Biological Outlier and Subtyping
Software for Myalgic Encephalomyelitis
This project will develop a software tool to rapidly look for metabolism anomalies in an individual which might be explained by their genes. It will also look for potentially damaging genes in individuals and it will attempt to group ME/CFS patients based on their genetic and metabolic profiles.
Itaconate Trap Study
This project aims to look at metabolic traps in central carbon metabolism that lead to observed altered energy production pathways in ME/CFS.
Metabolic Differentiation of ME/CFS Comorbidities
To investigate the metabolite signatures of ME/CFS patient stool, urine and blood samples and the impact that co-morbidities (IBS and Fibromyalgia) have on these signatures.
Single Day Longitudinal Study
This study seeks to understand the biological mechanisms driving the symptomatology of Myalgic Encephalomyelitis/Chronic Fatigue Syndrome (ME/CFS) using metabolomic and lipidomic high-throughput analysis and high-frequency blood sampling over a 6.5 to 7.5 hour period conducted at two separate sites (Melbourne and Uppsala).

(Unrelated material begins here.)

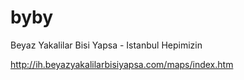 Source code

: # byby
Beyaz Yakalilar Bisi Yapsa - Istanbul Hepimizin

http://ih.beyazyakalilarbisiyapsa.com/maps/index.htm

Deep Proteome and Metabolome Profiling
Collaborate with OMF CRCs in Uppsala and Melbourne to establish a global perspective.
Decode the molecular mechanisms underlying ME/CFS and contributing to specific symptoms with a particular emphasis of post-exertional malaise (PEM) through:
Deep phenotyping of ME patients
Global proteomic plasma profiling of ME patients
Global metabolomics plasma profiling of ME patients
Cellular Nitrogen and Energy Metabolism in ME/CFS
This project aims to test the nitrogen hypothesis, which is that damaging, nitrogen-containing by-products of energy metabolism accumulate more readily in the cells of ME/CFS patients.
SPOT ME: Serial Pediatric Omics Tracking for ME/CFS
This study seeks to understand pathological mechanisms of pediatric ME/CFS (13 to 18 years old), using case-control and longitudinal study design that meshes clinical measures and omics methods.
Characterizing B cells in ME/CFS
This study aims to broadly evaluate B cell subsets, metabolism, viability, receptors, and antibodies in people with ME/CFS.
Condensed precision research protocol for ME/CFS
Establish a condensed personalized research protocol that can be used to characterize ME/CFS in individual patients as it pertains to all their unique biological aspects of their self, interacting with a complex chronic disease.
Developing Rapid System for Outlier Analysis in ME/CFS
Establish an analytical workflow for outlier analysis in ME/CFS to identify disease or symptom exacerbators that may not be considered in the individual with ME/CFS (including gene mutations, elevated toxins) and then develop a software program to rapidly identify these potential anomalies.